As noted above, a promise to make a gift is not ordinarily enforceable. One exception is so-called detrimental reliance (sometimes called promissory estoppel). So if a friend offers to paint my house for free but only if I replace the siding, if I proceed to do so I could argue that I reasonably relied on my friend’s promise to my detriment, and that he should be required to perform the contract.
In a museum context, this is not too hard to imagine for a promise of a major collection. If donor X has 200 world-class objects but is concerned about the museum’s physical condition, it might be reasonable for the museum to undergo renovations in anticipation of the gift. That might be enough to compel completion of the donation.
But even that leaves too much to chance for both sides. The last thing the museum wants after it has spent millions of dollars on building improvements is to be arguing whether its decision to move ahead was reasonable in relying on the donor’s intentions before spending all those resources. A better approach is to find something of value to the donor and actually make an exchange of promises. In that event there is a contract. Whether, down the road, the museum would take a hard line and seek legal remedies is a decision that can wait for another day, since the overwhelming majority of donors follow through. Just the slightest push to the collector to stand by the original idea may be enough.

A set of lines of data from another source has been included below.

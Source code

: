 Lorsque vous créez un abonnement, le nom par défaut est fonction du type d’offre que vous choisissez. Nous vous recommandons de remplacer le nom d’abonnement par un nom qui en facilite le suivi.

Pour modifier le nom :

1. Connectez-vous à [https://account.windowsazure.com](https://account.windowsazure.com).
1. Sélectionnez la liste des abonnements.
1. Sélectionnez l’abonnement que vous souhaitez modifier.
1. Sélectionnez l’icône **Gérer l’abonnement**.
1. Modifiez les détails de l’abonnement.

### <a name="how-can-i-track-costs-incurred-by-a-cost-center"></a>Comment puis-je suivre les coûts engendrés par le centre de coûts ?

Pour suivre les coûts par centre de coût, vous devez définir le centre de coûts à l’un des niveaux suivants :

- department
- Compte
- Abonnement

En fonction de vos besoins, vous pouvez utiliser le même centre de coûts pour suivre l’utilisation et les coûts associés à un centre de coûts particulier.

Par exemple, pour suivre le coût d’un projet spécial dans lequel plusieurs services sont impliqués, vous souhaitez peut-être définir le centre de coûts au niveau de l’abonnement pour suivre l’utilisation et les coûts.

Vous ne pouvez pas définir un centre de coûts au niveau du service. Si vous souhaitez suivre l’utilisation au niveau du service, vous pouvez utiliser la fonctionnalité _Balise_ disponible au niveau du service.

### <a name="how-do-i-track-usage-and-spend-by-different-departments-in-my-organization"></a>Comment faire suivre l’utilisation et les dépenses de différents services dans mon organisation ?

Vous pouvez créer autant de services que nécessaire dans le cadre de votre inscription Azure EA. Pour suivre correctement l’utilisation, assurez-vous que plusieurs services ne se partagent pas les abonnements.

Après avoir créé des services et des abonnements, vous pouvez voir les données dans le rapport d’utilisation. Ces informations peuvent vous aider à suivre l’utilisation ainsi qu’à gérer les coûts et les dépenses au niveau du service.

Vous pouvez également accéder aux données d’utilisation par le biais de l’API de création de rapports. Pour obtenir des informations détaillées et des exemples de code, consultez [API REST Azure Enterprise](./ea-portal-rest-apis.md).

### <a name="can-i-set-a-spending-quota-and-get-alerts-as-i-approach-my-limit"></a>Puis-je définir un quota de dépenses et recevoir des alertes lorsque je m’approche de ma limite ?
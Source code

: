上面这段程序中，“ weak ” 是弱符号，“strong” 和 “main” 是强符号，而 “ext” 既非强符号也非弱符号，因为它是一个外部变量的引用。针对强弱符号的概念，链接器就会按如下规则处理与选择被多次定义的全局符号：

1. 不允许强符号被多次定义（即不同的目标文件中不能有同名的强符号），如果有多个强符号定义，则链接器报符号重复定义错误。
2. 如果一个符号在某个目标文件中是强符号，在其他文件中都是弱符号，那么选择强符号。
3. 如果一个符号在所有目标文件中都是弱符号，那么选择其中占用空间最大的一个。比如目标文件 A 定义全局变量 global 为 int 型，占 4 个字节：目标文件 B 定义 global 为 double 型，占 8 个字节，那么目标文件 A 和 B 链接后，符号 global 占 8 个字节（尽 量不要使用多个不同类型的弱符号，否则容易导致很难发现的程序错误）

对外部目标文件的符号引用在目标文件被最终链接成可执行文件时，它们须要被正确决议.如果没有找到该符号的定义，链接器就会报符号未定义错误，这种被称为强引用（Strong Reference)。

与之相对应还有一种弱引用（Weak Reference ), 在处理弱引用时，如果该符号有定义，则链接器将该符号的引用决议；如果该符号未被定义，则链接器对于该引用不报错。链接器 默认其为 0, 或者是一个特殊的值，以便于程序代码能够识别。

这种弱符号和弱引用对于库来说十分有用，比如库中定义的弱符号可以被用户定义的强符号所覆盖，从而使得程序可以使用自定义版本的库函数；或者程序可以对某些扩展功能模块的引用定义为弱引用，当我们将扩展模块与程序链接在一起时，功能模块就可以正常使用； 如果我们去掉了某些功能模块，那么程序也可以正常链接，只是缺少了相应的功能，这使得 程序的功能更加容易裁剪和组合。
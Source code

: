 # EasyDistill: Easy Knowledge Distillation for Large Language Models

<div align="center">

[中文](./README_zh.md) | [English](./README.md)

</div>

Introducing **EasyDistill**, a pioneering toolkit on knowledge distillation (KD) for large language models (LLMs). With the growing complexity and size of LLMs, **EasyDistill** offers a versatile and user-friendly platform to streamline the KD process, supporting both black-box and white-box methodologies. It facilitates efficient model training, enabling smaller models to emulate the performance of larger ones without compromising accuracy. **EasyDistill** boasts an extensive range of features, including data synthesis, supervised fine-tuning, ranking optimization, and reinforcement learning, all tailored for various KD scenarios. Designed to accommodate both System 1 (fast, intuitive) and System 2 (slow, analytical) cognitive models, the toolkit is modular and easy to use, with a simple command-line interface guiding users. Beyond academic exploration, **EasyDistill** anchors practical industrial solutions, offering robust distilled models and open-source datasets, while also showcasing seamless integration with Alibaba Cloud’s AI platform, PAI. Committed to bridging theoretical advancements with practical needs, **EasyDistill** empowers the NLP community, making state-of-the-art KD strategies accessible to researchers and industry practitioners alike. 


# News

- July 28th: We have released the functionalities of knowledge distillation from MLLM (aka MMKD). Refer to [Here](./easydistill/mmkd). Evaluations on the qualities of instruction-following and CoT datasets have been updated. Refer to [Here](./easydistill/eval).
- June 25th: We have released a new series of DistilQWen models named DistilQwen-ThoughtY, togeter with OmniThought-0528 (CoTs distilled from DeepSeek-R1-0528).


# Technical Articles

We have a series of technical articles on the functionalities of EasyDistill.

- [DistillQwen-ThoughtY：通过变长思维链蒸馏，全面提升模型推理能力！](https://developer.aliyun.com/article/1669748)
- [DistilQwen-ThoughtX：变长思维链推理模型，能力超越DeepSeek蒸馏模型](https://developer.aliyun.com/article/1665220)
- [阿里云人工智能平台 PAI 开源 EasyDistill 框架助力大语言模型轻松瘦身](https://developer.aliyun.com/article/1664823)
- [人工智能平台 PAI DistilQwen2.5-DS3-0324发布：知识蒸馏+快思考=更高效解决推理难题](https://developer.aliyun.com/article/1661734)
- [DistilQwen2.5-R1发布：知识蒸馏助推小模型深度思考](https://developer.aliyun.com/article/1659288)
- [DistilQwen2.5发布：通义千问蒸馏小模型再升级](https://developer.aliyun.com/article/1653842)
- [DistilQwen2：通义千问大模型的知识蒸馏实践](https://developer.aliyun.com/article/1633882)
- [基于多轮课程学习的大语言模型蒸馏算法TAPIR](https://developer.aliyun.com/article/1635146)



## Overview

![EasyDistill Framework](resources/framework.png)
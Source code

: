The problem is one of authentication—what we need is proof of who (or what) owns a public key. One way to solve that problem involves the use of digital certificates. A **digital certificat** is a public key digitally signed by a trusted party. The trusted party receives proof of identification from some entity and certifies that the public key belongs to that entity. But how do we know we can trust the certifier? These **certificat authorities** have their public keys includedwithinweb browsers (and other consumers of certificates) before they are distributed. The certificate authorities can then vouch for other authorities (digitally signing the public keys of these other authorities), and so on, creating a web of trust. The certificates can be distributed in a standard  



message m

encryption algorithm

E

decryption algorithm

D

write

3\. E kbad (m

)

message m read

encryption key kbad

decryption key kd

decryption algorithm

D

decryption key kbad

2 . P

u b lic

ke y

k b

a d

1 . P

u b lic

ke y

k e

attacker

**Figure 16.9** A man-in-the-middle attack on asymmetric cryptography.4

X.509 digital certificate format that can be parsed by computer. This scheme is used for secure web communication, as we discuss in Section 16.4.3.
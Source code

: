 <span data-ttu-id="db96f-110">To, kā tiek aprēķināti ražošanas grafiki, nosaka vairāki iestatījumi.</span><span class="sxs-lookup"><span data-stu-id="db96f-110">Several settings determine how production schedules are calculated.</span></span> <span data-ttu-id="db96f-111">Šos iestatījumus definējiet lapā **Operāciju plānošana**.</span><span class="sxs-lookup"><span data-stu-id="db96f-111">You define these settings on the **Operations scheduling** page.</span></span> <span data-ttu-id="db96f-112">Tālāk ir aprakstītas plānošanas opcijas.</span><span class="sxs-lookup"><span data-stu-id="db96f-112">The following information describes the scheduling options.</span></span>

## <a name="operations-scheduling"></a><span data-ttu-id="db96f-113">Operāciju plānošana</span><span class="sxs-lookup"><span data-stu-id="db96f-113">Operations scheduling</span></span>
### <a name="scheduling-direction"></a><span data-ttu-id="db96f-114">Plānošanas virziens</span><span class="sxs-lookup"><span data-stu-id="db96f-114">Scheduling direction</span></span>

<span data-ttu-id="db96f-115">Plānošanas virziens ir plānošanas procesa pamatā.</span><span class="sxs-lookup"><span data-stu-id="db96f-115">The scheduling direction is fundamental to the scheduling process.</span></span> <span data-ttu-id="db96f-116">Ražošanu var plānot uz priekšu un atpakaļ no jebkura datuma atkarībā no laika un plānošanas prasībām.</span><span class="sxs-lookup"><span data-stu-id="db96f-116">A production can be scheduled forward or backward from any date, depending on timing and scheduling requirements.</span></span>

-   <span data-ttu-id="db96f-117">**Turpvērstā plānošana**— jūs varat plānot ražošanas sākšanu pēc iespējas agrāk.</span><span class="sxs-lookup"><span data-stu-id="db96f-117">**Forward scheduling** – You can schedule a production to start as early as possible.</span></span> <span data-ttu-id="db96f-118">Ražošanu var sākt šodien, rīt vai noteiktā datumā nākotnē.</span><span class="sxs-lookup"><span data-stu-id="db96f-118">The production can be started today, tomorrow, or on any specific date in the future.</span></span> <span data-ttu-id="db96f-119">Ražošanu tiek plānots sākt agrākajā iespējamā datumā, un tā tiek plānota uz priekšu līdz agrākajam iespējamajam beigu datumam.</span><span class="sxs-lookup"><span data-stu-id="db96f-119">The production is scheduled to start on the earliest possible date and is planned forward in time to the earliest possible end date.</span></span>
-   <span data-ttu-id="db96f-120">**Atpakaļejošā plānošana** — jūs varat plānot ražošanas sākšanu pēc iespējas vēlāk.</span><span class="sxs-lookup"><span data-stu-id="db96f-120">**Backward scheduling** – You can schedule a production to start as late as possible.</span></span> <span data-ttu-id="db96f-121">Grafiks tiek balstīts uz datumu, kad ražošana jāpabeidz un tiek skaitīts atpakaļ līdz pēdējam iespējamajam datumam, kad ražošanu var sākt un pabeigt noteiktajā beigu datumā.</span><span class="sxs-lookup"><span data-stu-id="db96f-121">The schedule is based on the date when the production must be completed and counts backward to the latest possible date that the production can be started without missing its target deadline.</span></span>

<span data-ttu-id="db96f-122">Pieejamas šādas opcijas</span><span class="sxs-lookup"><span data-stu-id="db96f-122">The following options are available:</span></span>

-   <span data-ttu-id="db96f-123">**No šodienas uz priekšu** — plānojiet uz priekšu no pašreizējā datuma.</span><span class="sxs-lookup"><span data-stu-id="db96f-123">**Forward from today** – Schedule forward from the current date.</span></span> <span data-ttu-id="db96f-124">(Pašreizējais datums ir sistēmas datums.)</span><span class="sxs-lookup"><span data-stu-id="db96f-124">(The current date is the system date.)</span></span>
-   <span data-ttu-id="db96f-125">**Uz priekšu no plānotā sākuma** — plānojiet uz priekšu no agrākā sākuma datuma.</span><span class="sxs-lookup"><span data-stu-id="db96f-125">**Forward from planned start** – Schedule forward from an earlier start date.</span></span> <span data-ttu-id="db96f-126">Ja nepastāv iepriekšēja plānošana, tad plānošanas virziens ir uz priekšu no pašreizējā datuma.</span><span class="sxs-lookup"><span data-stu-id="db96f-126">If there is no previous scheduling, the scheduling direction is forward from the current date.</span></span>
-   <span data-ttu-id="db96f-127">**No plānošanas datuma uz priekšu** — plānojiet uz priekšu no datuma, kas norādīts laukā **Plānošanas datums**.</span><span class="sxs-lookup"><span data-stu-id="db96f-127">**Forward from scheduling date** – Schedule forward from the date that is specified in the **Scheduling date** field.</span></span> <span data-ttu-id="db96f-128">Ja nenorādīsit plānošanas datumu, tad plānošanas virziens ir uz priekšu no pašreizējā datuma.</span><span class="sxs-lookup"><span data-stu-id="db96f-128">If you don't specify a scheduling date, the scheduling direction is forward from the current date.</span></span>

This does not mean promising every donor a new wing named in his or her honour. It does provide the opportunity for what is always better though – namely, communication. What could be done, or renamed, or enhanced in exchange for the gift? Some of the most enduring gifts to museums have a personal touch by the donor based on his or her connection to the collection, and people looking to get to yes can be creative.
This approach will not work for everyone, but more institutions than one might think already explore some form of it; there is just so much at stake. Museums will always have to be sensitive to the specific relationship with donors and will rightly be leery of seeming to create what may be perceived as an entanglement for the donor or their heirs. No doubt many will be content with the status quo in the belief that they will land more donations by not making a stir. But consider the alternative: in a contemporary setting in which donors are also thinking about legacy and permanence, some additional promise may enhance the institution’s chances of getting the work or collections in the first instance. Then, everyone wins.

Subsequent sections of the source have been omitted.